--- Material supplied Enclosed Below ---

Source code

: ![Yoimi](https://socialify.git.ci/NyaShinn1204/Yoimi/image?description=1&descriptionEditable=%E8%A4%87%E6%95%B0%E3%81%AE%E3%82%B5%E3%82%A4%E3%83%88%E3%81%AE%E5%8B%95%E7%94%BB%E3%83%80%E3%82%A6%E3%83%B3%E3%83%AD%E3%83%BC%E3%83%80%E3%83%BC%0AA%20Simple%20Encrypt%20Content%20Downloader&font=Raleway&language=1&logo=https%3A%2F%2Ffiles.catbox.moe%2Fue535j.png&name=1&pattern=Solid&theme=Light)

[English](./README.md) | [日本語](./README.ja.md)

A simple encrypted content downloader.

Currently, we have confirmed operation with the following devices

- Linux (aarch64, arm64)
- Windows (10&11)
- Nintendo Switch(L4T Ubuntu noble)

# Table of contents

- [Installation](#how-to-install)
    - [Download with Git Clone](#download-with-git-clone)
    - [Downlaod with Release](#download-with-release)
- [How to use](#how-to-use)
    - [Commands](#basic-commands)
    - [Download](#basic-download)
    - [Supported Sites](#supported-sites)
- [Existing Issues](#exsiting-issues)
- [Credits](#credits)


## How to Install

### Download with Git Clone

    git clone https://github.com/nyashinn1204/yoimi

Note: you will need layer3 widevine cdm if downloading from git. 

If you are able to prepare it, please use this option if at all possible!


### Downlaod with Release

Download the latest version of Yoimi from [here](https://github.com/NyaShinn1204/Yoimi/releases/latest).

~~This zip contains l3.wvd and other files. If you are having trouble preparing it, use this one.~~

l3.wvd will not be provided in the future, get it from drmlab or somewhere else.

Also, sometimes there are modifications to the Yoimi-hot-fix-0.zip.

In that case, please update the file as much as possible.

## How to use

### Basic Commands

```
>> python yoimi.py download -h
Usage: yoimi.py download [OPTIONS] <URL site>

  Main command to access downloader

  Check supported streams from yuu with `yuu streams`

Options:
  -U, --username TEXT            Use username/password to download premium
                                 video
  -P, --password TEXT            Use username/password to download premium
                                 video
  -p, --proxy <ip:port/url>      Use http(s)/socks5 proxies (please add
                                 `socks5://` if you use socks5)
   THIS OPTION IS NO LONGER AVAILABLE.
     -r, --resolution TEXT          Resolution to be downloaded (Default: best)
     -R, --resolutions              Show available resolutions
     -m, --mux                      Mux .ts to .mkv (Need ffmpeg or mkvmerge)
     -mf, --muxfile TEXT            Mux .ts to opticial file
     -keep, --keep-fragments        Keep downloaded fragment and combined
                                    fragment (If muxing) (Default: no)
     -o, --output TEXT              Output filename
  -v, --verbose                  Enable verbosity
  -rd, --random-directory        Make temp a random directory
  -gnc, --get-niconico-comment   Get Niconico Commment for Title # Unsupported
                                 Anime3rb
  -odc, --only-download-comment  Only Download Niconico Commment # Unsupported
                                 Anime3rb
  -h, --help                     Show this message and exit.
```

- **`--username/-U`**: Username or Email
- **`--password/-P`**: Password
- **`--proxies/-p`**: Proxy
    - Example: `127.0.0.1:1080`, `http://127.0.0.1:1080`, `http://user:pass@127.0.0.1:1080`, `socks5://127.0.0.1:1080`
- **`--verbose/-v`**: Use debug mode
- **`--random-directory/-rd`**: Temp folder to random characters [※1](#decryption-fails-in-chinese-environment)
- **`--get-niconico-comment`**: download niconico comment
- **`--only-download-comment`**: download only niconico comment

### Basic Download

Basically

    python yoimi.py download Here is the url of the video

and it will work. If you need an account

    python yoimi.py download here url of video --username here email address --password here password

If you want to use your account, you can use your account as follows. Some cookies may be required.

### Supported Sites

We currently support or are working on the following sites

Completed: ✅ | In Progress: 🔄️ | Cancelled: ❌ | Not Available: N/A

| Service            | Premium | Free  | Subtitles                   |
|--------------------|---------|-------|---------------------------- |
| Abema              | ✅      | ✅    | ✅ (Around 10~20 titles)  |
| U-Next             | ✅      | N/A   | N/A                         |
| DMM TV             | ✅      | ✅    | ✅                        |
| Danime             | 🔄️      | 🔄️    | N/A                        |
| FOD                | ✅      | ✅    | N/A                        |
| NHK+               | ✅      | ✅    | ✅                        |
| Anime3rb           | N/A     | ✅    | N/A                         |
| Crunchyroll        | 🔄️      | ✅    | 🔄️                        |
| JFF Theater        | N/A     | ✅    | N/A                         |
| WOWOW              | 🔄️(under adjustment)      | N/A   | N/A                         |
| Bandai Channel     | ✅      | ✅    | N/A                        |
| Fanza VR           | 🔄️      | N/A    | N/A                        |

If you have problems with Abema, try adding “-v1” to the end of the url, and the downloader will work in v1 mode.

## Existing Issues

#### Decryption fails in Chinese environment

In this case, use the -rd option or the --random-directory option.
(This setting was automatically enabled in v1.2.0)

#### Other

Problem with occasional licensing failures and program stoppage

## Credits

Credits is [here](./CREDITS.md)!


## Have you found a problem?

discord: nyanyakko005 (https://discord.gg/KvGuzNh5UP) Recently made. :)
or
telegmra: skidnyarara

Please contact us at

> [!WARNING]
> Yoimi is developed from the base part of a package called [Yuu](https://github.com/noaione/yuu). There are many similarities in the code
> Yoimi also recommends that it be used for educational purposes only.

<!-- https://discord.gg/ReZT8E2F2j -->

--- End of Enclosed Material supplied ---

What needs to be done
Exact copies of all entries are what's needed here.

Solution to this problem
Source code

: ![Yoimi](https://socialify.git.ci/NyaShinn1204/Yoimi/image?description=1&descriptionEditable=%E8%A4%87%E6%95%B0%E3%81%AE%E3%82%B5%E3%82%A4%E3%83%88%E3%81%AE%E5%8B%95%E7%94%BB%E3%83%80%E3%82%A6%E3%83%B3%E3%83%AD%E3%83%BC%E3%83%80%E3%83%BC%0AA%20Simple%20Encrypt%20Content%20Downloader&font=Raleway&language=1&logo=https%3A%2F%2Ffiles.catbox.moe%2Fue535j.png&name=1&pattern=Solid&theme=Light)

[English](./README.md) | [日本語](./README.ja.md)

A simple encrypted content downloader.

Currently, we have confirmed operation with the following devices

- Linux (aarch64, arm64)
- Windows (10&11)
- Nintendo Switch(L4T Ubuntu noble)

# Table of contents

- [Installation](#how-to-install)
    - [Download with Git Clone](#download-with-git-clone)
    - [Downlaod with Release](#download-with-release)
- [How to use](#how-to-use)
    - [Commands](#basic-commands)
    - [Download](#basic-download)
    - [Supported Sites](#supported-sites)
- [Existing Issues](#exsiting-issues)
- [Credits](#credits)


## How to Install

### Download with Git Clone

    git clone https://github.com/nyashinn1204/yoimi

Note: you will need layer3 widevine cdm if downloading from git. 

If you are able to prepare it, please use this option if at all possible!


### Downlaod with Release

Download the latest version of Yoimi from [here](https://github.com/NyaShinn1204/Yoimi/releases/latest).

~~This zip contains l3.wvd and other files. If you are having trouble preparing it, use this one.~~

l3.wvd will not be provided in the future, get it from drmlab or somewhere else.

Also, sometimes there are modifications to the Yoimi-hot-fix-0.zip.

In that case, please update the file as much as possible.

## How to use

### Basic Commands

```
>> python yoimi.py download -h
Usage: yoimi.py download [OPTIONS] <URL site>

  Main command to access downloader

  Check supported streams from yuu with `yuu streams`

Options:
  -U, --username TEXT            Use username/password to download premium
                                 video
  -P, --password TEXT            Use username/password to download premium
                                 video
  -p, --proxy <ip:port/url>      Use http(s)/socks5 proxies (please add
                                 `socks5://` if you use socks5)
   THIS OPTION IS NO LONGER AVAILABLE.
     -r, --resolution TEXT          Resolution to be downloaded (Default: best)
     -R, --resolutions              Show available resolutions
     -m, --mux                      Mux .ts to .mkv (Need ffmpeg or mkvmerge)
     -mf, --muxfile TEXT            Mux .ts to opticial file
     -keep, --keep-fragments        Keep downloaded fragment and combined
                                    fragment (If muxing) (Default: no)
     -o, --output TEXT              Output filename
  -v, --verbose                  Enable verbosity
  -rd, --random-directory        Make temp a random directory
  -gnc, --get-niconico-comment   Get Niconico Commment for Title # Unsupported
                                 Anime3rb
  -odc, --only-download-comment  Only Download Niconico Commment # Unsupported
                                 Anime3rb
  -h, --help                     Show this message and exit.
```

- **`--username/-U`**: Username or Email
- **`--password/-P`**: Password
- **`--proxies/-p`**: Proxy
    - Example: `127.0.0.1:1080`, `http://127.0.0.1:1080`, `http://user:pass@127.0.0.1:1080`, `socks5://127.0.0.1:1080`
- **`--verbose/-v`**: Use debug mode
- **`--random-directory/-rd`**: Temp folder to random characters [※1](#decryption-fails-in-chinese-environment)
- **`--get-niconico-comment`**: download niconico comment
- **`--only-download-comment`**: download only niconico comment

### Basic Download

Basically

    python yoimi.py download Here is the url of the video

and it will work. If you need an account

    python yoimi.py download here url of video --username here email address --password here password

If you want to use your account, you can use your account as follows. Some cookies may be required.

### Supported Sites

We currently support or are working on the following sites

Completed: ✅ | In Progress: 🔄️ | Cancelled: ❌ | Not Available: N/A

| Service            | Premium | Free  | Subtitles                   |
|--------------------|---------|-------|---------------------------- |
| Abema              | ✅      | ✅    | ✅ (Around 10~20 titles)  |
| U-Next             | ✅      | N/A   | N/A                         |
| DMM TV             | ✅      | ✅    | ✅                        |
| Danime             | 🔄️      | 🔄️    | N/A                        |
| FOD                | ✅      | ✅    | N/A                        |
| NHK+               | ✅      | ✅    | ✅                        |
| Anime3rb           | N/A     | ✅    | N/A                         |
| Crunchyroll        | 🔄️      | ✅    | 🔄️                        |
| JFF Theater        | N/A     | ✅    | N/A                         |
| WOWOW              | 🔄️(under adjustment)      | N/A   | N/A                         |
| Bandai Channel     | ✅      | ✅    | N/A                        |
| Fanza VR           | 🔄️      | N/A    | N/A                        |

If you have problems with Abema, try adding “-v1” to the end of the url, and the downloader will work in v1 mode.

## Existing Issues

#### Decryption fails in Chinese environment

In this case, use the -rd option or the --random-directory option.
(This setting was automatically enabled in v1.2.0)

#### Other

Problem with occasional licensing failures and program stoppage

## Credits

Credits is [here](./CREDITS.md)!


## Have you found a problem?

discord: nyanyakko005 (https://discord.gg/KvGuzNh5UP) Recently made. :)
or
telegmra: skidnyarara

Please contact us at

> [!WARNING]
> Yoimi is developed from the base part of a package called [Yuu](https://github.com/noaione/yuu). There are many similarities in the code
> Yoimi also recommends that it be used for educational purposes only.

<!-- https://discord.gg/ReZT8E2F2j -->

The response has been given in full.